Instructions for the task: Nothing is needed except the lines below that run from the one with "# Social Media API" through the one with "This is a Django-based", repeated exactly.

Source records

-=-=-

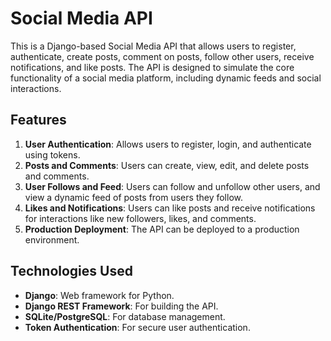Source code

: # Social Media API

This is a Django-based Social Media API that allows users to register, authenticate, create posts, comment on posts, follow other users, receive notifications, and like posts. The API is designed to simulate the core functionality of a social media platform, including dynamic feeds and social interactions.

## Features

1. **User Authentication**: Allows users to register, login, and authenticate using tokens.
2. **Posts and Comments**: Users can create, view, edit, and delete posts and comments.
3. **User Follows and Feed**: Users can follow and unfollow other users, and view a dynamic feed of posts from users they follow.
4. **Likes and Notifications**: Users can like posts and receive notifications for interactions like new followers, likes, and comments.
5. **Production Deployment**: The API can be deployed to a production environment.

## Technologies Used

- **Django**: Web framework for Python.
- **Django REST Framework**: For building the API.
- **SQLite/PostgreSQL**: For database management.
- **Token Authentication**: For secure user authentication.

-=-=-

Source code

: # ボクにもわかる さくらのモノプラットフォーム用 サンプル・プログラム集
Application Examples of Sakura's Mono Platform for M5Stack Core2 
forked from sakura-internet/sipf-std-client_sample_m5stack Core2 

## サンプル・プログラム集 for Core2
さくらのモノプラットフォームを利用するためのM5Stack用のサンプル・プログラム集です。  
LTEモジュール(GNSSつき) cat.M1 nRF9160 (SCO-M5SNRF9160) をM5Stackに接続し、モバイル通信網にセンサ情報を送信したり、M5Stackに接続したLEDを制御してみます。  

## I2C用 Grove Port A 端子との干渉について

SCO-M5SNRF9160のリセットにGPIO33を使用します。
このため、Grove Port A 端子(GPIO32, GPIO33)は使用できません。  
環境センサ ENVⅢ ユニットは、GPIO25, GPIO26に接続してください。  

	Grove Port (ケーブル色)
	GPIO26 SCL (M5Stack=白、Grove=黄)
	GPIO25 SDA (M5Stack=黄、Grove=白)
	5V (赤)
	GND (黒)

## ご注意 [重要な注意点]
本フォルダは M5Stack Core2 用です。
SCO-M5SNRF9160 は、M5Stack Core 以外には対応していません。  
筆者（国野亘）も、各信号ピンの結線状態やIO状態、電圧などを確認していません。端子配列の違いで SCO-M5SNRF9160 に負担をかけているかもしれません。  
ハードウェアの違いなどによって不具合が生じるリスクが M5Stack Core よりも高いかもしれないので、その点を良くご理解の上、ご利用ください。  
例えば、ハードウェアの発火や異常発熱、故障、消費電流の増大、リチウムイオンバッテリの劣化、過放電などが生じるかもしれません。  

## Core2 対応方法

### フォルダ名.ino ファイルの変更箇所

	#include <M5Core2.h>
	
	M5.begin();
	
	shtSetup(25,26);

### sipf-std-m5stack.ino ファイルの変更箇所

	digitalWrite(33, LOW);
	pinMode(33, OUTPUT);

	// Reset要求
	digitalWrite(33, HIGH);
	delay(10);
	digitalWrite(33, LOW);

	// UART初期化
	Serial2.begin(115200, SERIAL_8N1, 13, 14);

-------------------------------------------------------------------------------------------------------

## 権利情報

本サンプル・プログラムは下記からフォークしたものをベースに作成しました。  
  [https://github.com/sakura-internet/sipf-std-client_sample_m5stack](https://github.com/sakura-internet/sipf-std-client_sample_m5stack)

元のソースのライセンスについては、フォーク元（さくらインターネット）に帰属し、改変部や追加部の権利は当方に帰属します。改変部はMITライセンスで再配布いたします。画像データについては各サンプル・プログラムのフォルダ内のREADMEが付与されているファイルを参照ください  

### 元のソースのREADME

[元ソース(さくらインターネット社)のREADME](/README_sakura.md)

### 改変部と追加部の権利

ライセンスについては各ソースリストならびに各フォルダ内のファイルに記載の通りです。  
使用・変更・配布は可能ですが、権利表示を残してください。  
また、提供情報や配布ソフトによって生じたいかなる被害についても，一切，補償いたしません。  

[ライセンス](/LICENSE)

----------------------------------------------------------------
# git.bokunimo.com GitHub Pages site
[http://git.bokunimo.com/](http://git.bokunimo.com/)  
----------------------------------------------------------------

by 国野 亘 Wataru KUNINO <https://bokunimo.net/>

-=-=-

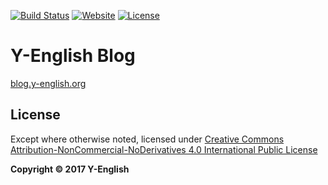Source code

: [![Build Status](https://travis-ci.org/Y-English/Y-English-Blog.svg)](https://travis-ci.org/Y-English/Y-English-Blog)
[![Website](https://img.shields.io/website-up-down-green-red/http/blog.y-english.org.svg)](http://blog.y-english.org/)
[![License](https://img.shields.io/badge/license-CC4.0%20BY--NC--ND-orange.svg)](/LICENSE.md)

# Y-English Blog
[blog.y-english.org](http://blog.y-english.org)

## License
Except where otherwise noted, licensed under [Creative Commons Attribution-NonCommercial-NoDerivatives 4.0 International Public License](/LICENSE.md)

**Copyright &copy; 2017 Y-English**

-=-=-

Output for this exercise:
: # Social Media API

This is a Django-based Social Media API that allows users to register, authenticate, create posts, comment on posts, follow other users, receive notifications, and like posts. The API is designed to simulate the core functionality of a social media platform, including dynamic feeds and social interactions.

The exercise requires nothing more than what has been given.